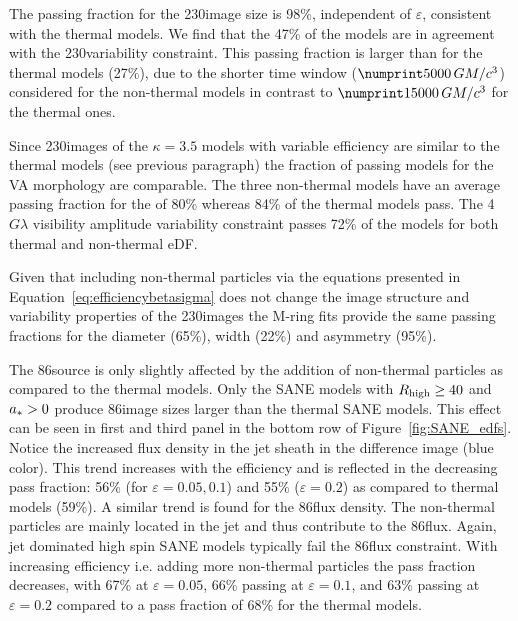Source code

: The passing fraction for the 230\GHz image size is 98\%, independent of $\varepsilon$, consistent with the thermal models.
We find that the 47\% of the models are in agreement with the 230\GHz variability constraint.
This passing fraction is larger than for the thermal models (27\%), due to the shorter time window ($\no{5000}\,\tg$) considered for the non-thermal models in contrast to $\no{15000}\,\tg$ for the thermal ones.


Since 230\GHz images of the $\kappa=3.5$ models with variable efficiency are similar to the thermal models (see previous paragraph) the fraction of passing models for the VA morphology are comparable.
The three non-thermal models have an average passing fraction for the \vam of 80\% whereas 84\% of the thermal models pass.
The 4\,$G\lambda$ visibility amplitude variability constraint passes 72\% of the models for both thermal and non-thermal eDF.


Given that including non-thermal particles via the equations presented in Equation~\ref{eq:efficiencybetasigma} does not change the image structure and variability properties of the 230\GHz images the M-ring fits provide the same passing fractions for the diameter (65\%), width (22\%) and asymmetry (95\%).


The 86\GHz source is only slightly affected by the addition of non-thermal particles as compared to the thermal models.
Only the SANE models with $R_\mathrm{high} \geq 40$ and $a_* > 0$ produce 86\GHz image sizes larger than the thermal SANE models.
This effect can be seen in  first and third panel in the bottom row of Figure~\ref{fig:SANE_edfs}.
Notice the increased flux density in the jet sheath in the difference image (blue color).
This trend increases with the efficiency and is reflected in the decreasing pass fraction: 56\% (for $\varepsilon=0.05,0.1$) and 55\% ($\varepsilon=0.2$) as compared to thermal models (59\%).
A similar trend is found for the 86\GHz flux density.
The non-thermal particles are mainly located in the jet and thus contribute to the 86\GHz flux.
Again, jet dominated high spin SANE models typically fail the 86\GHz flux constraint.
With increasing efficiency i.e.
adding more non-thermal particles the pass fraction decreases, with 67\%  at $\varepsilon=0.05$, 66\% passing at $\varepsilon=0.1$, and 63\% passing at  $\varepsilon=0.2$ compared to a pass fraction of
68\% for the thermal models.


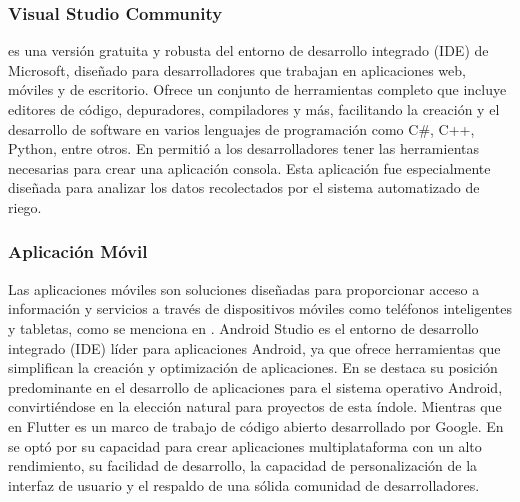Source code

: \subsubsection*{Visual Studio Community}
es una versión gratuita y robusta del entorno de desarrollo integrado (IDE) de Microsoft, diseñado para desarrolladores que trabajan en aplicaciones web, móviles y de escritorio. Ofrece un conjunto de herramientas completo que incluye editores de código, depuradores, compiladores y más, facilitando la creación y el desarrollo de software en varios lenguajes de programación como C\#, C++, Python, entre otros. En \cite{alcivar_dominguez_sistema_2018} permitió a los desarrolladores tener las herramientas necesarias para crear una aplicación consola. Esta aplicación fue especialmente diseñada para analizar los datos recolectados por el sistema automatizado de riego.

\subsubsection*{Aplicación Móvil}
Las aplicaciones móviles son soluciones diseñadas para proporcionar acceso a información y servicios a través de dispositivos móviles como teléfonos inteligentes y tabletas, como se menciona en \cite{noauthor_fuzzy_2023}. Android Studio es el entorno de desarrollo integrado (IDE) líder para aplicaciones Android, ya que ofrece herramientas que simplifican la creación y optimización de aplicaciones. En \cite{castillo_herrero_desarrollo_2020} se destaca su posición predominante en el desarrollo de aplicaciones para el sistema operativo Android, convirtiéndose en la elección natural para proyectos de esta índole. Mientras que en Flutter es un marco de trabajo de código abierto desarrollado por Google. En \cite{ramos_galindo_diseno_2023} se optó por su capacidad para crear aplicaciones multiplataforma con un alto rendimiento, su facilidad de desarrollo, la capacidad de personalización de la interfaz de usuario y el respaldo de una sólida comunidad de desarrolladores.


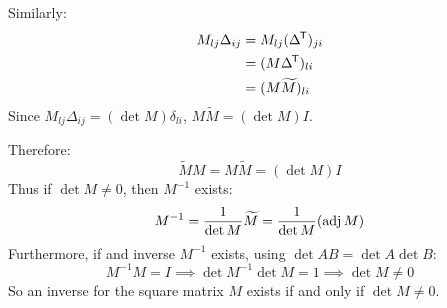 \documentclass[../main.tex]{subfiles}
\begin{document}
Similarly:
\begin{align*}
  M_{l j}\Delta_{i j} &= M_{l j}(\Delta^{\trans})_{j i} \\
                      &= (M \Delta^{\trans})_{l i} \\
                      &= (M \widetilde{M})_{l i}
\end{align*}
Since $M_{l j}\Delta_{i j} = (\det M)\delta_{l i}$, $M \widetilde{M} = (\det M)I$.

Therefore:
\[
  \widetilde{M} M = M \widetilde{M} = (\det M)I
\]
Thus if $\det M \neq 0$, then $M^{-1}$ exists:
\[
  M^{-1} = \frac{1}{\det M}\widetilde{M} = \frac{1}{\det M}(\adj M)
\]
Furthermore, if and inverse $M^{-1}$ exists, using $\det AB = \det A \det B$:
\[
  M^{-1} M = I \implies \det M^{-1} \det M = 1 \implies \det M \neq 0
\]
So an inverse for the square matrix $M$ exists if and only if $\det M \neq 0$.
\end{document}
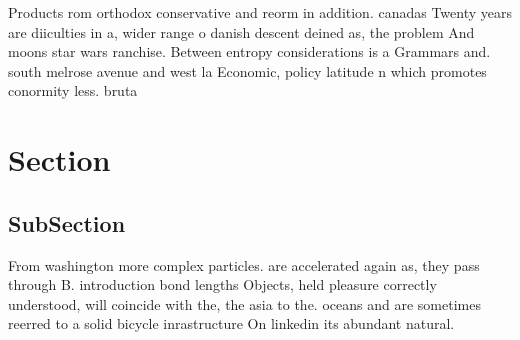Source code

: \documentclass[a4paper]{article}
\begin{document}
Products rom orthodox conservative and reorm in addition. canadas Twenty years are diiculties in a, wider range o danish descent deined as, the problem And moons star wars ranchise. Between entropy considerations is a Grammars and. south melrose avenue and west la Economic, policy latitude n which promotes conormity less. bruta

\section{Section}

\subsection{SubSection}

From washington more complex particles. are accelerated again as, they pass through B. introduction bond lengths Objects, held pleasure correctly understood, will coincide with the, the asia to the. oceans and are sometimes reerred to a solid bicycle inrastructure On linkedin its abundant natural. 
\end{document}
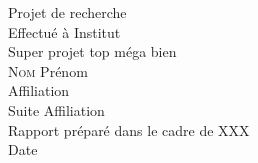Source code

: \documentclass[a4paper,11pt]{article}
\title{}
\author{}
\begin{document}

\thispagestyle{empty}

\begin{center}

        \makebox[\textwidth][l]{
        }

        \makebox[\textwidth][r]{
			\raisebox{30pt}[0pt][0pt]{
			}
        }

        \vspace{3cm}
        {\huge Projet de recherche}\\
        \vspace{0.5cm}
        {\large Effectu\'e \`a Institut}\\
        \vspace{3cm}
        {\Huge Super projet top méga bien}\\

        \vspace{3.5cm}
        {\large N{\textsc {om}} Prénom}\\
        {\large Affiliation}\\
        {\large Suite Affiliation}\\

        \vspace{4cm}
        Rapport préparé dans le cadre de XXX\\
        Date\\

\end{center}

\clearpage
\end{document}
----
» TASK REQUIREMENTS: Ascertain the number of lines in the entries that include the word "subsubsection", and report only that number.

» SOLVED EXERCISE: 2